▶ **Problem description**:
From the entries that follow, gather each line holding the word "eastbound".

Document images with source code:

----------------

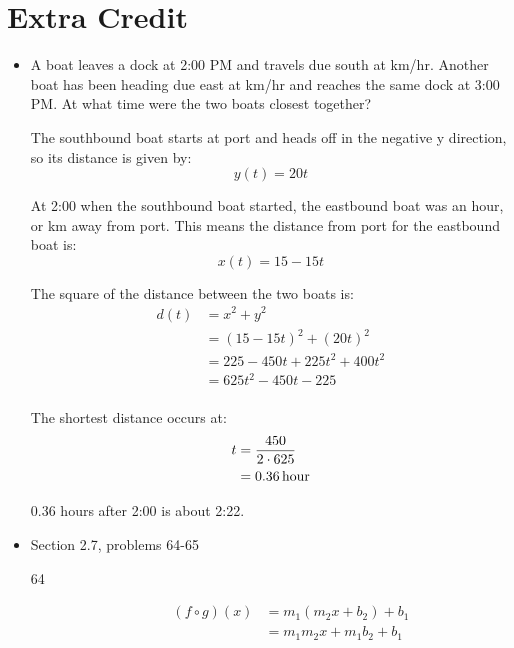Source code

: \documentclass{exam}
\begin{document}
\section{Extra Credit}
\begin{itemize}
  \item A boat leaves a dock at 2:00 PM and travels due south at \unit[20]{km/hr}.  Another boat has been heading due
    east at \unit[15]{km/hr} and reaches the same dock at 3:00 PM.  At what time were the two boats closest together?

    \begin{solution}
      The southbound boat starts at port and heads off in the negative y direction, so its distance is given by:
      \[
        y(t) = 20t
      \]

      At 2:00 when the southbound boat started, the eastbound boat was an hour, or \unit[15]{km} away from port.  This
      means the distance from port for the eastbound boat is:
      \[
        x(t) = 15 - 15t
      \]

      The square of the distance between the two boats is:
      \begin{align*}
        d(t) &= x^2 + y^2 \\
             &= (15 - 15t)^2 + (20t)^2 \\
             &= 225 - 450t + 225t^2 + 400t^2 \\
             &= 625t^2 - 450t - 225 \\
      \end{align*}

      The shortest distance occurs at:
      \begin{align*}
        t &= \frac{450}{2 \cdot 625} \\
          &= \unit[0.36]{hour} \\
      \end{align*}

      0.36 hours after 2:00 is about 2:22.

    \end{solution}

  \ifprintanswers
    \pagebreak
  \fi

  \item Section 2.7, problems 64-65
    \begin{solution}
      \begin{description}

        \item[64]
          \begin{align*}
            (f \circ g)(x) &= m_1 (m_2x + b_2) + b_1 \\
              &= m_1m_2x + m_1b_2 + b_1 \\
          \end{align*}


\end{description}
\end{solution}
\end{itemize}
\end{document}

----------------

▶ **Answer**:
      At 2:00 when the southbound boat started, the eastbound boat was an hour, or \unit[15]{km} away from port.  This
      means the distance from port for the eastbound boat is:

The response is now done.